What you need to do
Look through the entries that follow and return each line that has the string "portrait".

Records from a collection:
***
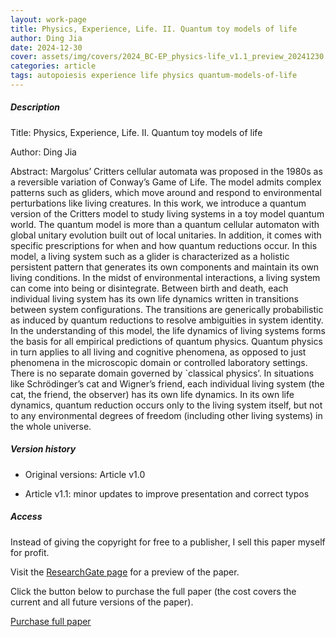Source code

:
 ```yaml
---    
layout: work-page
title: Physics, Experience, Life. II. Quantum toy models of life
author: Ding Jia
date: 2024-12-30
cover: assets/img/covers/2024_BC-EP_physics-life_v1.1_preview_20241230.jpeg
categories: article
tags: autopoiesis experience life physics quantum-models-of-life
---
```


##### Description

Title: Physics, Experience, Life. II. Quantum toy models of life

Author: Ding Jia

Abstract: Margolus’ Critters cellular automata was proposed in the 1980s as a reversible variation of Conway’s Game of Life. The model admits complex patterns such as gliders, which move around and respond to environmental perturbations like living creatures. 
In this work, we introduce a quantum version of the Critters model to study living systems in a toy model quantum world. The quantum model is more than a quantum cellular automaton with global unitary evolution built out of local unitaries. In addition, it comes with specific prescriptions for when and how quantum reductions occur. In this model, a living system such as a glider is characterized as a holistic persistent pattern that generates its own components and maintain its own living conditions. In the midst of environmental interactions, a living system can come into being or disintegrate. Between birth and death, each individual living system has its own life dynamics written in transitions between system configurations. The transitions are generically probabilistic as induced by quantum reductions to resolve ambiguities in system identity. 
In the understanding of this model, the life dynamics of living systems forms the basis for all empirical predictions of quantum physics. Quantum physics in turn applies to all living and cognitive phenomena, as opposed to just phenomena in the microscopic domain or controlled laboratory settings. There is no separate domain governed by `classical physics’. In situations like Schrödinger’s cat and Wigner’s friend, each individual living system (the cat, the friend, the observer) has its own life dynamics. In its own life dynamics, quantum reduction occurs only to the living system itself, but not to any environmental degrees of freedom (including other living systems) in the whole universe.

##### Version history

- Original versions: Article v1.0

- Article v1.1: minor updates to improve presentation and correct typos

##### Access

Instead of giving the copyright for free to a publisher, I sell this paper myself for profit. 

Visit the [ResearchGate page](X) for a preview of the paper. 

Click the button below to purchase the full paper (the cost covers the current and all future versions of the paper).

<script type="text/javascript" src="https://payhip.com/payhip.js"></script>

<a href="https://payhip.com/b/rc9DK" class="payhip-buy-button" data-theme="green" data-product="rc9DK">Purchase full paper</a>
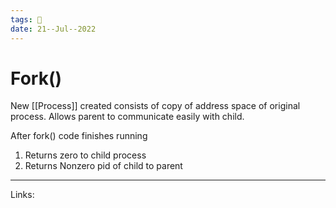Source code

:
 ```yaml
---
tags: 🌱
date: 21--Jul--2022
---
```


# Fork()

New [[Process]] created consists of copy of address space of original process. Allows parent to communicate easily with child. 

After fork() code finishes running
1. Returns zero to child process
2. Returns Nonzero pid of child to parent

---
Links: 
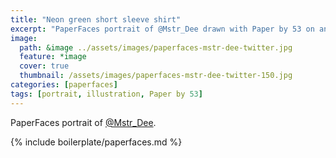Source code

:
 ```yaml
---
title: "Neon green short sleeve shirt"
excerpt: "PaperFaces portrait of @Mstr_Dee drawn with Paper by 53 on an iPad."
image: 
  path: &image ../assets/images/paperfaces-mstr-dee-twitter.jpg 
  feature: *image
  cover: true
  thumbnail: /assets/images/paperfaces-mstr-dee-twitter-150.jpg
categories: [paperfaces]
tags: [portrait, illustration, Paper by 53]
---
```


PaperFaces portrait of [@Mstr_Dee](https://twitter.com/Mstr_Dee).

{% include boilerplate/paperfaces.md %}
***
Solution for this exercise
excerpt: "PaperFaces portrait of @Mstr_Dee drawn with Paper by 53 on an iPad."
tags: [portrait, illustration, Paper by 53]
PaperFaces portrait of [@Mstr_Dee](https://twitter.com/Mstr_Dee).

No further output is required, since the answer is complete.